Given data:
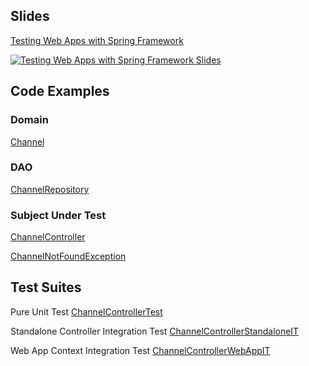 
## Slides
[Testing Web Apps with Spring Framework](https://www.slideshare.net/dmytro-chyzhykov/testing-web-apps-with-spring-framework)

[![Testing Web Apps with Spring Framework Slides](http://image.slidesharecdn.com/testingwebappswithspringframework-141014145311-conversion-gate01/95/testing-web-apps-with-spring-framework-1-638.jpg)](http://www.slideshare.net/dmytro-chyzhykov/testing-web-apps-with-spring-framework)


## Code Examples

### Domain
[Channel](https://github.com/ffbit/spring-mvc-test-framework-examples/blob/master/src/main/java/ua/org/javaday/spring/mvc/domain/Channel.java)

### DAO
[ChannelRepository](https://github.com/ffbit/spring-mvc-test-framework-examples/blob/master/src/main/java/ua/org/javaday/spring/mvc/dao/ChannelRepository.java)

### Subject Under Test
[ChannelController](https://github.com/ffbit/spring-mvc-test-framework-examples/blob/master/src/main/java/ua/org/javaday/spring/mvc/rest/ChannelController.java)

[ChannelNotFoundException](https://github.com/ffbit/spring-mvc-test-framework-examples/blob/master/src/main/java/ua/org/javaday/spring/mvc/rest/exception/ChannelNotFoundException.java)


## Test Suites

Pure Unit Test [ChannelControllerTest](https://github.com/ffbit/spring-mvc-test-framework-examples/blob/master/src/test/java/ua/org/javaday/spring/mvc/rest/ChannelControllerTest.java)

Standalone Controller Integration Test [ChannelControllerStandaloneIT](https://github.com/ffbit/spring-mvc-test-framework-examples/blob/master/src/test/java/ua/org/javaday/spring/mvc/rest/ChannelControllerStandaloneIT.java) 

Web App Context Integration Test [ChannelControllerWebAppIT](https://github.com/ffbit/spring-mvc-test-framework-examples/blob/master/src/test/java/ua/org/javaday/spring/mvc/rest/ChannelControllerWebAppIT.java)
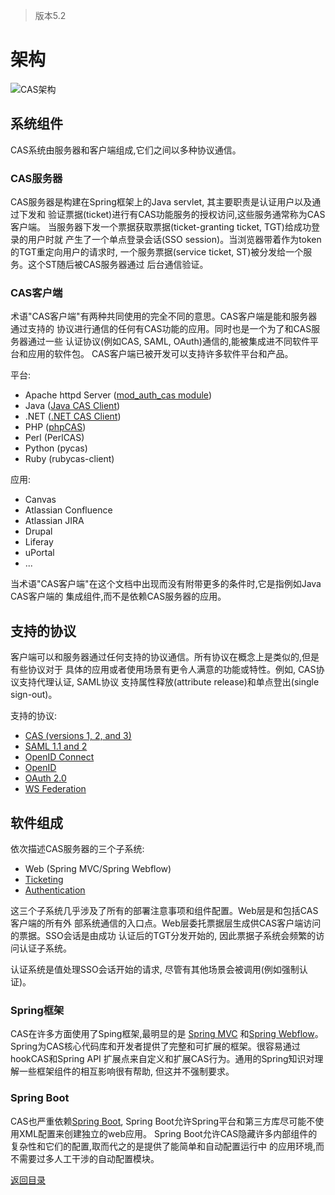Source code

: > 版本5.2

# 架构
![CAS架构](../../pic/cas-documenttation/planning/architecture/cas_architecture.png)

## 系统组件

CAS系统由服务器和客户端组成,它们之间以多种协议通信。

### CAS服务器
CAS服务器是构建在Spring框架上的Java servlet, 其主要职责是认证用户以及通过下发和
验证票据(ticket)进行有CAS功能服务的授权访问,这些服务通常称为CAS客户端。
当服务器下发一个票据获取票据(ticket-granting ticket, TGT)给成功登录的用户时就
产生了一个单点登录会话(SSO session)。当浏览器带着作为token的TGT重定向用户的请求时,
一个服务票据(service ticket, ST)被分发给一个服务。这个ST随后被CAS服务器通过
后台通信验证。


### CAS客户端
术语"CAS客户端"有两种共同使用的完全不同的意思。CAS客户端是能和服务器通过支持的
协议进行通信的任何有CAS功能的应用。同时也是一个为了和CAS服务器通过一些
认证协议(例如CAS, SAML, OAuth)通信的,能被集成进不同软件平台和应用的软件包。
CAS客户端已被开发可以支持许多软件平台和产品。

平台:

* Apache httpd Server ([mod_auth_cas module](https://github.com/Jasig/mod_auth_cas))
* Java ([Java CAS Client](https://github.com/apereo/java-cas-client))
* .NET ([.NET CAS Client](https://github.com/apereo/dotnet-cas-client))
* PHP ([phpCAS](https://github.com/Jasig/phpCAS))
* Perl (PerlCAS)
* Python (pycas)
* Ruby (rubycas-client)

应用:

* Canvas
* Atlassian Confluence
* Atlassian JIRA
* Drupal
* Liferay
* uPortal
* ...

当术语"CAS客户端"在这个文档中出现而没有附带更多的条件时,它是指例如Java CAS客户端的
集成组件,而不是依赖CAS服务器的应用。


## 支持的协议

客户端可以和服务器通过任何支持的协议通信。所有协议在概念上是类似的,但是有些协议对于
具体的应用或者使用场景有更令人满意的功能或特性。例如, CAS协议支持代理认证, SAML协议
支持属性释放(attribute release)和单点登出(single sign-out)。

支持的协议:

* [CAS (versions 1, 2, and 3)](../protocol/CAS-Protocol.html)
* [SAML 1.1 and 2](../protocol/SAML-Protocol.html)
* [OpenID Connect](../protocol/OIDC-Protocol.html)
* [OpenID](../protocol/OpenID-Protocol.html)
* [OAuth 2.0](../protocol/OAuth-Protocol.html)
* [WS Federation](../protocol/WS-Federation-Protocol.html)


## 软件组成
依次描述CAS服务器的三个子系统:

* Web (Spring MVC/Spring Webflow)
* [Ticketing](../installation/Configuring-Ticketing-Components.html)
* [Authentication](../installation/Configuring-Authentication-Components.html)

这三个子系统几乎涉及了所有的部署注意事项和组件配置。Web层是和包括CAS客户端的所有外
部系统通信的入口点。Web层委托票据层生成供CAS客户端访问的票据。SSO会话是由成功
认证后的TGT分发开始的, 因此票据子系统会频繁的访问认证子系统。

认证系统是值处理SSO会话开始的请求, 尽管有其他场景会被调用(例如强制认证)。

### Spring框架

CAS在许多方面使用了Sping框架,最明显的是
[Spring MVC](http://docs.spring.io/spring/docs/current/spring-framework-reference/html/mvc.html)
和[Spring Webflow](http://www.springsource.org/spring-web-flow)。
Spring为CAS核心代码库和开发者提供了完整和可扩展的框架。很容易通过hookCAS和Spring API
扩展点来自定义和扩展CAS行为。通用的Spring知识对理解一些框架组件的相互影响很有帮助,
但这并不强制要求。

### Spring Boot

CAS也严重依赖[Spring Boot](http://projects.spring.io/spring-boot/),
Spring Boot允许Spring平台和第三方库尽可能不使用XML配置来创建独立的web应用。
Spring Boot允许CAS隐藏许多内部组件的复杂性和它们的配置,取而代之的是提供了能简单和自动配置运行中
的应用环境,而不需要过多人工干涉的自动配置模块。

[返回目录](../../README.md)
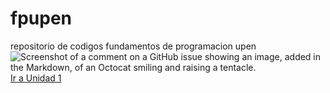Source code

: # fpupen
repositorio de codigos fundamentos de programacion upen
![Screenshot of a comment on a GitHub issue showing an image, added in the Markdown, of an Octocat smiling and raising a tentacle.](https://img.freepik.com/vector-premium/concepto-programacion-desarrollo-software_126283-3047.jpg)
[Ir a Unidad 1](https://github.com/MRsantiago701/INDP/tree/main/U1)
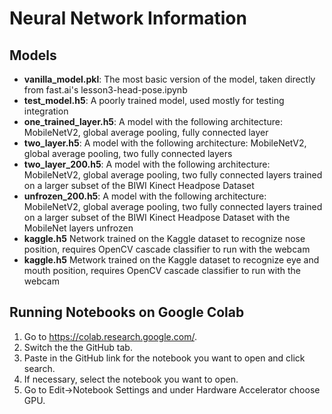 # Neural Network Information

## Models
* **vanilla_model.pkl**: The most basic version of the model, taken directly from fast.ai's lesson3-head-pose.ipynb
* **test_model.h5**: A poorly trained model, used mostly for testing integration
* **one_trained_layer.h5**: A model with the following architecture: MobileNetV2, global average pooling, fully connected layer
* **two_layer.h5**: A model with the following architecture: MobileNetV2, global average pooling, two fully connected layers
* **two_layer_200.h5**: A model with the following architecture: MobileNetV2, global average pooling, two fully connected layers trained on a larger subset of the BIWI Kinect Headpose Dataset
* **unfrozen_200.h5**: A model with the following architecture: MobileNetV2, global average pooling, two fully connected layers trained on a larger subset of the BIWI Kinect Headpose Dataset with the MobileNet layers unfrozen
* **kaggle.h5** Network trained on the Kaggle dataset to recognize nose position, requires OpenCV cascade classifier to run with the webcam
* **kaggle.h5** Metwork trained on the Kaggle dataset to recognize eye and mouth position, requires OpenCV cascade classifier to run with the webcam

## Running Notebooks on Google Colab
1. Go to https://colab.research.google.com/.
2. Switch the the GitHub tab.
3. Paste in the GitHub link for the notebook you want to open and click search.
4. If necessary, select the notebook you want to open.
5. Go to Edit→Notebook Settings and under Hardware Accelerator choose GPU.

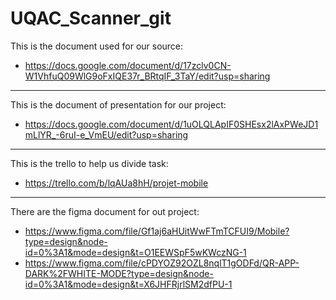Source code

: # UQAC_Scanner_git


This is the document used for our source:
 - https://docs.google.com/document/d/17zclv0CN-W1VhfuQ09WlG9oFxIQE37r_BRtqIF_3TaY/edit?usp=sharing

-----

This is the document of presentation for our project:
 - https://docs.google.com/document/d/1uOLQLApIF0SHEsx2lAxPWeJD1mLlYR_-6ruI-e_VmEU/edit?usp=sharing

-----

This is the trello to help us divide task:
 - https://trello.com/b/lqAUa8hH/projet-mobile 

-----

There are the figma document for out project:
 - https://www.figma.com/file/Gf1aj6aHUitWwFTmTCFUI9/Mobile?type=design&node-id=0%3A1&mode=design&t=O1EEWSpF5wKWczNG-1
 - https://www.figma.com/file/cPDYOZ92OZL8nqlT1gODFd/QR-APP-DARK%2FWHITE-MODE?type=design&node-id=0%3A1&mode=design&t=X6JHFRjrlSM2dfPU-1

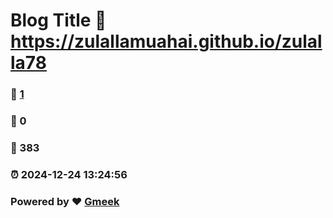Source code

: # Blog Title :link: https://zulallamuahai.github.io/zulalla78 
### :page_facing_up: [1](https://zulallamuahai.github.io/zulalla78/tag.html) 
### :speech_balloon: 0 
### :hibiscus: 383 
### :alarm_clock: 2024-12-24 13:24:56 
### Powered by :heart: [Gmeek](https://github.com/Meekdai/Gmeek)
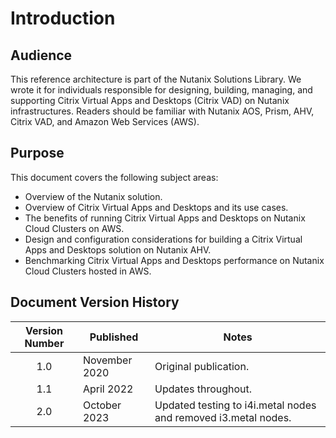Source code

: # Introduction

## Audience

This reference architecture is part of the Nutanix Solutions Library. We wrote it for individuals responsible for designing, building, managing, and supporting Citrix Virtual Apps and Desktops (Citrix VAD) on Nutanix infrastructures. Readers should be familiar with Nutanix AOS, Prism, AHV, Citrix VAD, and Amazon Web Services (AWS). 

## Purpose

This document covers the following subject areas:

- Overview of the Nutanix solution.
- Overview of Citrix Virtual Apps and Desktops and its use cases.
- The benefits of running Citrix Virtual Apps and Desktops on Nutanix Cloud Clusters on AWS.
- Design and configuration considerations for building a Citrix Virtual Apps and Desktops solution on Nutanix AHV.
- Benchmarking Citrix Virtual Apps and Desktops performance on Nutanix Cloud Clusters hosted in AWS.

## Document Version History 

| Version Number | Published | Notes |
| :---: | --- | --- |
| 1.0 | November 2020 | Original publication. |
| 1.1 | April 2022 | Updates throughout. | 
| 2.0 | October 2023 | Updated testing to i4i.metal nodes and removed i3.metal nodes. | 
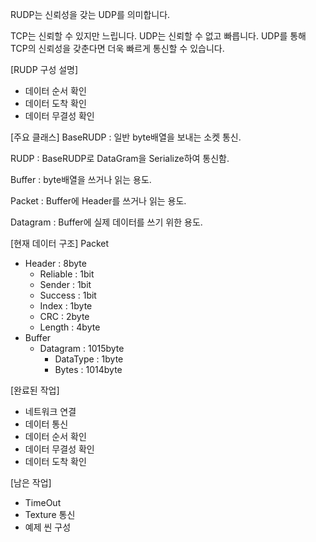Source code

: RUDP는 신뢰성을 갖는 UDP를 의미합니다.

TCP는 신뢰할 수 있지만 느립니다.
UDP는 신뢰할 수 없고 빠릅니다.
UDP를 통해 TCP의 신뢰성을 갖춘다면 더욱 빠르게 통신할 수 있습니다.

[RUDP 구성 설명]
 - 데이터 순서 확인
 - 데이터 도착 확인
 - 데이터 무결성 확인

[주요 클래스]
BaseRUDP : 일반 byte배열을 보내는 소켓 통신.

RUDP : BaseRUDP로 DataGram을 Serialize하여 통신함.

Buffer : byte배열을 쓰거나 읽는 용도.

Packet : Buffer에 Header를 쓰거나 읽는 용도.

Datagram : Buffer에 실제 데이터를 쓰기 위한 용도. 



[현재 데이터 구조]
Packet
 - Header : 8byte
    - Reliable : 1bit
    - Sender : 1bit
    - Success : 1bit
    - Index : 1byte
    - CRC : 2byte
    - Length : 4byte
 - Buffer
    - Datagram : 1015byte
        - DataType : 1byte
        - Bytes : 1014byte


[완료된 작업]
 - 네트워크 연결
 - 데이터 통신
 - 데이터 순서 확인
 - 데이터 무결성 확인
 - 데이터 도착 확인

[남은 작업]
 - TimeOut
 - Texture 통신
 - 예제 씬 구성
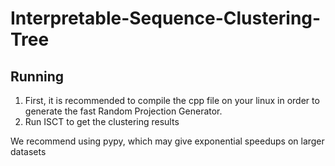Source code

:# Interpretable-Sequence-Clustering-Tree



## Running
1. First, it is recommended to compile the cpp file on your linux in order to generate the fast Random Projection Generator.
2. Run ISCT to get the clustering results

We recommend using pypy, which may give exponential speedups on larger datasets
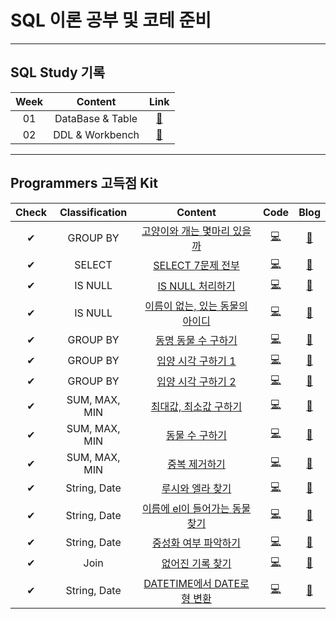 # SQL 이론 공부 및 코테 준비
---
## SQL Study 기록   
| Week | Content | Link |   
| :--: | :--: | :--: |     
| 01 | DataBase & Table | [🌳](https://github.com/YOOHYOJEONG/SQL_study/tree/master/week01) |    
| 02 | DDL & Workbench | [🌳](https://github.com/YOOHYOJEONG/SQL_study/tree/master/week02)|   
---

## Programmers 고득점 Kit
| Check | Classification | Content | Code | Blog |   
| :--: | :--: | :--: | :--: | :--: |    
| ✔ | GROUP BY | [고양이와 개는 몇마리 있을까](https://programmers.co.kr/learn/courses/30/lessons/59040) | [💻](https://github.com/YOOHYOJEONG/SQL_study/blob/master/programmers_kit/%EA%B3%A0%EC%96%91%EC%9D%B4%EA%B0%9C%EB%AA%87%EB%A7%88%EB%A6%AC.sql) | [📑](https://iambeginnerdeveloper.tistory.com/130) |    
| ✔ | SELECT | [SELECT 7문제 전부](https://programmers.co.kr/learn/courses/30/parts/17042) | [💻](https://github.com/YOOHYOJEONG/SQL_study/blob/master/programmers_kit/SELECT_all.sql) | [📑](https://iambeginnerdeveloper.tistory.com/135) |    
| ✔ | IS NULL | [IS NULL 처리하기](https://programmers.co.kr/learn/courses/30/lessons/59410) | [💻](https://github.com/YOOHYOJEONG/SQL_study/blob/master/programmers_kit/ISNULL%EC%B2%98%EB%A6%AC.sql) | [📑](https://iambeginnerdeveloper.tistory.com/136) |    
| ✔ | IS NULL | [이름이 없는, 있는 동물의 아이디](https://programmers.co.kr/learn/courses/30/parts/17045) | [💻](https://github.com/YOOHYOJEONG/SQL_study/blob/master/programmers_kit/%EC%9D%B4%EB%A6%84%EC%97%AC%EB%B6%80.sql) | [📑](https://iambeginnerdeveloper.tistory.com/138) |    
| ✔ | GROUP BY | [동명 동물 수 구하기](https://programmers.co.kr/learn/courses/30/lessons/59041) | [💻](https://github.com/YOOHYOJEONG/SQL_study/blob/master/programmers_kit/%EB%8F%99%EB%AA%85%EB%8F%99%EB%AC%BC%EC%88%98.sql) | [📑](https://iambeginnerdeveloper.tistory.com/139) |    
| ✔ | GROUP BY | [입양 시각 구하기 1](https://programmers.co.kr/learn/courses/30/lessons/59412) | [💻](https://github.com/YOOHYOJEONG/SQL_study/blob/master/programmers_kit/%EC%9E%85%EC%96%91%EC%8B%9C%EA%B0%81_1.sql) | [📑](https://iambeginnerdeveloper.tistory.com/140) |     
| ✔ | GROUP BY | [입양 시각 구하기 2](https://programmers.co.kr/learn/courses/30/lessons/59413) | [💻](https://github.com/YOOHYOJEONG/SQL_study/blob/master/programmers_kit/%EC%9E%85%EC%96%91%EC%8B%9C%EA%B0%81_2.sql) | [📑](https://iambeginnerdeveloper.tistory.com/140) |     
| ✔ | SUM, MAX, MIN | [최대값, 최소값 구하기](https://programmers.co.kr/learn/courses/30/parts/17043) | [💻](https://github.com/YOOHYOJEONG/SQL_study/blob/master/programmers_kit/%EC%B5%9C%EB%8C%80%EC%B5%9C%EC%86%8C%EA%B5%AC%ED%95%98%EA%B8%B0.sql) | [📑](https://iambeginnerdeveloper.tistory.com/141) |     
| ✔ | SUM, MAX, MIN | [동물 수 구하기](https://programmers.co.kr/learn/courses/30/lessons/59406) | [💻](https://github.com/YOOHYOJEONG/SQL_study/blob/master/programmers_kit/%EB%8F%99%EB%AC%BC%EC%88%98%EA%B5%AC%ED%95%98%EA%B8%B0.sql) | [📑](https://iambeginnerdeveloper.tistory.com/142) |    
| ✔ | SUM, MAX, MIN | [중복 제거하기](https://programmers.co.kr/learn/courses/30/lessons/59408) | [💻](https://github.com/YOOHYOJEONG/SQL_study/blob/master/programmers_kit/%EC%A4%91%EB%B3%B5%EC%A0%9C%EA%B1%B0.sql) | [📑](https://iambeginnerdeveloper.tistory.com/143) |     
| ✔ | String, Date | [루시와 엘라 찾기](https://programmers.co.kr/learn/courses/30/lessons/59046) | [💻](https://github.com/YOOHYOJEONG/SQL_study/blob/master/programmers_kit/%EB%A3%A8%EC%8B%9C%EC%97%98%EB%9D%BC%EC%B0%BE%EA%B8%B0.sql) | [📑](https://iambeginnerdeveloper.tistory.com/144) |    
| ✔ | String, Date | [이름에 el이 들어가는 동물 찾기](https://programmers.co.kr/learn/courses/30/lessons/59047) | [💻](https://github.com/YOOHYOJEONG/SQL_study/blob/master/programmers_kit/%EC%9D%B4%EB%A6%84%EC%97%90el%ED%8F%AC%ED%95%A8.sql) | [📑](https://iambeginnerdeveloper.tistory.com/145) |    
| ✔ | String, Date | [중성화 여부 파악하기](https://programmers.co.kr/learn/courses/30/lessons/59409) | [💻](https://github.com/YOOHYOJEONG/SQL_study/blob/master/programmers_kit/%EC%A4%91%EC%84%B1%ED%99%94%EC%97%AC%EB%B6%80.sql) | [📑](https://iambeginnerdeveloper.tistory.com/146) |     
| ✔ | Join | [없어진 기록 찾기](https://programmers.co.kr/learn/courses/30/lessons/59042) | [💻](https://github.com/YOOHYOJEONG/SQL_study/blob/master/programmers_kit/%EC%97%86%EC%96%B4%EC%A7%84%EA%B8%B0%EB%A1%9D%EC%B0%BE%EA%B8%B0.sql) | [📑](https://iambeginnerdeveloper.tistory.com/147) |     
| ✔ | String, Date | [DATETIME에서 DATE로 형 변환](https://programmers.co.kr/learn/courses/30/lessons/59414) | [💻](https://github.com/YOOHYOJEONG/SQL_study/blob/master/programmers_kit/DATETIME%EB%B3%80%ED%99%98.sql) | [📑](https://iambeginnerdeveloper.tistory.com/165) |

About this task:
Please tally how many lines in the listing above contain the word "Buffer에", and answer with the figure alone.

Output for this exercise:
2